[[ Source data open ]]

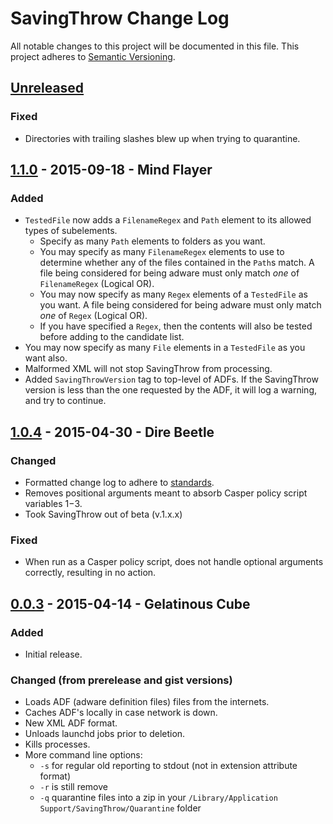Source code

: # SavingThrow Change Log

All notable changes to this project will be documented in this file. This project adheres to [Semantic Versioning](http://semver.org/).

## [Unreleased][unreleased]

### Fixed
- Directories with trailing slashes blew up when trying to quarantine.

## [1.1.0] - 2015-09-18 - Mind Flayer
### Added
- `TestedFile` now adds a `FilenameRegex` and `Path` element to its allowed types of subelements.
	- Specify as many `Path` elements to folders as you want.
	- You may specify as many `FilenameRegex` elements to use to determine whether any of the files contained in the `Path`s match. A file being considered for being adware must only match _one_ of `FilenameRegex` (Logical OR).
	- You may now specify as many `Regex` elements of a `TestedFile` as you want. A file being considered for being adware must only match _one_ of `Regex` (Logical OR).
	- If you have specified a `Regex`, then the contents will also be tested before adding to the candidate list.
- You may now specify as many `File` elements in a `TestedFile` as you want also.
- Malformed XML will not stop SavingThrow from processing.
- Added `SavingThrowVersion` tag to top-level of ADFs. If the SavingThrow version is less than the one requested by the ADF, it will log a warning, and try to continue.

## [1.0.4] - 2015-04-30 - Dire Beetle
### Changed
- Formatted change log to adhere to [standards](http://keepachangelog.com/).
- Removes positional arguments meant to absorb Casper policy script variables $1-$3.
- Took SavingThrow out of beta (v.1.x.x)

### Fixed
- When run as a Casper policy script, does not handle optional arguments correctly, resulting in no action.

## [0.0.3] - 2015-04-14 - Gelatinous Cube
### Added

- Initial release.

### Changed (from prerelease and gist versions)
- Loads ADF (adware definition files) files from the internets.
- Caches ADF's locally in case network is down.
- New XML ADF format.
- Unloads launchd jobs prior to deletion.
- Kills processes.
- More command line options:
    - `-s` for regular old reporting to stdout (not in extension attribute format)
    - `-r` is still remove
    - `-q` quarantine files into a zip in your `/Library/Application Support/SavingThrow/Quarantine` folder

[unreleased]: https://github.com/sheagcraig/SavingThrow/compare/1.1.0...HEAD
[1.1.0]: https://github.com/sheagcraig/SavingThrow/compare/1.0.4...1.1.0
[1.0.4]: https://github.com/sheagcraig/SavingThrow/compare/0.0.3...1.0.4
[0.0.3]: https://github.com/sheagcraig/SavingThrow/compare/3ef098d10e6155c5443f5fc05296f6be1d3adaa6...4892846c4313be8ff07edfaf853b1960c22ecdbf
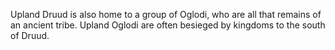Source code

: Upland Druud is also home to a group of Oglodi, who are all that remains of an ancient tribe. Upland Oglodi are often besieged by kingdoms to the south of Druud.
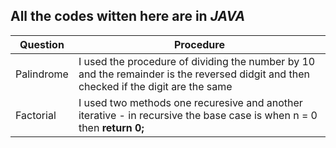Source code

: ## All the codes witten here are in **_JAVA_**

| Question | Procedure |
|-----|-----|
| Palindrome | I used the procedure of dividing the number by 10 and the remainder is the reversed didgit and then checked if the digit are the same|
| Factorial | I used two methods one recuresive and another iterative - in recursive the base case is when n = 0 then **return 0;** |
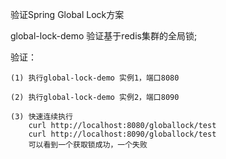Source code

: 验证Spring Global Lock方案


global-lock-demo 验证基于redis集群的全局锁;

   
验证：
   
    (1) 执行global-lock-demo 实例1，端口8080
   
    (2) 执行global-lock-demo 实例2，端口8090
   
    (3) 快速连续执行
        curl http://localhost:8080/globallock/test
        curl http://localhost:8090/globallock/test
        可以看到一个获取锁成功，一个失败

[[ Source data closed ]]

• _Activity_
Please restate word for word the lines of the material above, beginning with the one that holds "验证Spring Global Lock方案" and ending with the last.

• _Answer box_
: 验证Spring Global Lock方案


global-lock-demo 验证基于redis集群的全局锁;

   
验证：
   
    (1) 执行global-lock-demo 实例1，端口8080
   
    (2) 执行global-lock-demo 实例2，端口8090
   
    (3) 快速连续执行
        curl http://localhost:8080/globallock/test
        curl http://localhost:8090/globallock/test
        可以看到一个获取锁成功，一个失败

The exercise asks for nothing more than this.